• WHAT IS EXPECTED: Please reproduce, exactly as given, the lines running from the start of the data to the line containing "Обратите внимание, выше", inclusive, and omit the pictures.

• INFORMATION SUPPLIED:

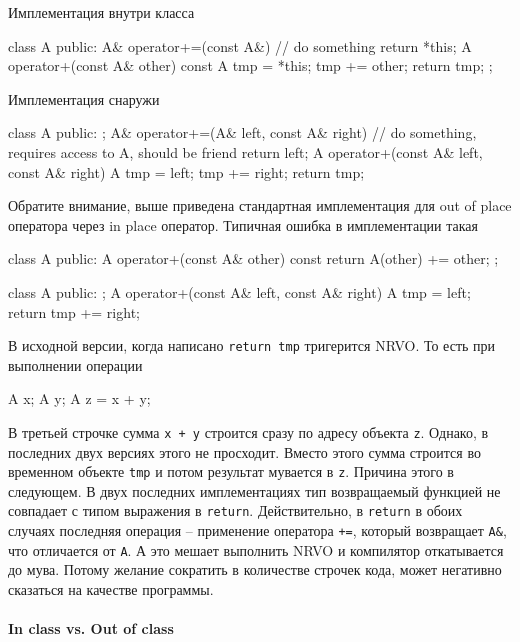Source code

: Имплементация внутри класса
\begin{cppcode}
class A {
public:
  A& operator+=(const A&) {
    // do something
    return *this;
  }
  A operator+(const A& other) const {
    A tmp = *this;
    tmp += other;
    return tmp;
  }
};
\end{cppcode}
Имплементация снаружи
\begin{cppcode}
class A {
public:
};
A& operator+=(A& left, const A& right) {
  // do something, requires access to A, should be friend
  return left;
}
A operator+(const A& left, const A& right) {
  A tmp = left;
  tmp += right;
  return tmp;
}
\end{cppcode}
Обратите внимание, выше приведена стандартная имплементация для out of place оператора через in place оператор.
Типичная ошибка в имплементации такая
\begin{cppcode}
class A {
public:
  A operator+(const A& other) const {
    return A(other) += other;
  }
};

class A {
public:
};
A operator+(const A& left, const A& right) {
  A tmp = left;
  return tmp += right;
}
\end{cppcode}
В исходной версии, когда написано \verb"return tmp" тригерится NRVO.
То есть при выполнении операции
\begin{cppcode}
A x;
A y;
A z = x + y;
\end{cppcode}
В третьей строчке сумма \verb"x + y" строится сразу по адресу объекта \verb"z".
Однако, в последних двух версиях этого не просходит.
Вместо этого сумма строится во временном объекте \verb"tmp" и потом результат мувается в \verb"z".
Причина этого в следующем.
В двух последних имплементациях тип возвращаемый функцией не совпадает с типом выражения в \verb"return".
Действительно, в \verb"return" в обоих случаях последняя операция -- применение оператора \verb"+=", который возвращает \verb"A&", что отличается от \verb"A".
А это мешает выполнить NRVO и компилятор откатывается до мува.
Потому желание сократить в количестве строчек кода, может негативно сказаться на качестве программы.

\paragraph{In class vs.
Out of class}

• SOLUTION TO THIS PROBLEM:
Source code

: Имплементация внутри класса
\begin{cppcode}
class A {
public:
  A& operator+=(const A&) {
    // do something
    return *this;
  }
  A operator+(const A& other) const {
    A tmp = *this;
    tmp += other;
    return tmp;
  }
};
\end{cppcode}
Имплементация снаружи
\begin{cppcode}
class A {
public:
};
A& operator+=(A& left, const A& right) {
  // do something, requires access to A, should be friend
  return left;
}
A operator+(const A& left, const A& right) {
  A tmp = left;
  tmp += right;
  return tmp;
}
\end{cppcode}
Обратите внимание, выше приведена стандартная имплементация для out of place оператора через in place оператор.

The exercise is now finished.